Whitfield Diffie

Bailey Whitfield ‘Whit’ Diffie (born June 5, 1944) is an American cryptographer and one of the pioneers of public-key cryptography. On March 25, 2016 Whit Diffie received 2015 A.M. Turing Award (the equivalent of Nobel Price in Computer Science).

The ability for two parties to communicate privately over a secure channel is fundamental for billions of people around the world. On a daily basis, individuals establish secure online connections with banks, e-commerce sites, email servers and the cloud. Diffie and Hellman’s groundbreaking 1976 paper, “New Directions in Cryptography,” introduced the ideas of public-key cryptography and digital signatures, which are the foundation for most regularly-used security protocols on the Internet today. The Diffie-Hellman Protocol protects daily Internet communications and trillions of dollars in financial transactions. For more detail, please see: http://amturing.acm.org/.

Whit currently serves as an Advisor at Almaz Capital, a venture capital fund that invests in early stage companies from emerging tech regions.

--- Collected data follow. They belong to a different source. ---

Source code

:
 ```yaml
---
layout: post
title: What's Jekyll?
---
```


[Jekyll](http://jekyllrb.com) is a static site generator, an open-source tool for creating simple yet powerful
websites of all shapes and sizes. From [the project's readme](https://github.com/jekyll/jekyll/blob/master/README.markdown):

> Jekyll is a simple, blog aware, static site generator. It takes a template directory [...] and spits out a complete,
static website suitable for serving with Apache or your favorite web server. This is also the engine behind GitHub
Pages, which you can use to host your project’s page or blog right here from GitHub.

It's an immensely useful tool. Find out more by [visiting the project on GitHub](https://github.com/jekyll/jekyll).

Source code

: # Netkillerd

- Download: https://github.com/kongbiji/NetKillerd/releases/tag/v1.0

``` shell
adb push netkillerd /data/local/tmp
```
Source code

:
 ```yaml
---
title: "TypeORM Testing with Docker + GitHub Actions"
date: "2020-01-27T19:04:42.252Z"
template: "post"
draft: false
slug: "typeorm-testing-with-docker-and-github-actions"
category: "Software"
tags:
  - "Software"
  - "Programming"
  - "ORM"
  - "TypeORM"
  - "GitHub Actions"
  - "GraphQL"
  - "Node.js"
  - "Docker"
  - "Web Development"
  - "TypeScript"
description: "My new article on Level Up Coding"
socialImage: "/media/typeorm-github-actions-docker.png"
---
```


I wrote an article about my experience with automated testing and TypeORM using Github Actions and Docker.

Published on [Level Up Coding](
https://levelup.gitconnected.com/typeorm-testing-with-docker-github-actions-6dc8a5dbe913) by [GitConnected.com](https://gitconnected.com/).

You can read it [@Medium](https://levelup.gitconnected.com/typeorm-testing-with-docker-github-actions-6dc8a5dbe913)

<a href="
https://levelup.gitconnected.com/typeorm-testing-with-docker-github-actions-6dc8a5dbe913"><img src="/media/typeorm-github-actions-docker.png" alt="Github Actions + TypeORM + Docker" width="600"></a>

After a long career at Sun Microsystems as Chief Security Officer and then a Sun Fellow, Diffie served for two and a half years as Vice President for Information Security and Cryptography at the Internet Corporation for Assigned Names and Numbers (2010–2012), a visiting scholar (2009–2010) and an affiliate (2010–2012) at the Freeman Spogli Institute’s Center for International Security and Cooperation at Stanford University.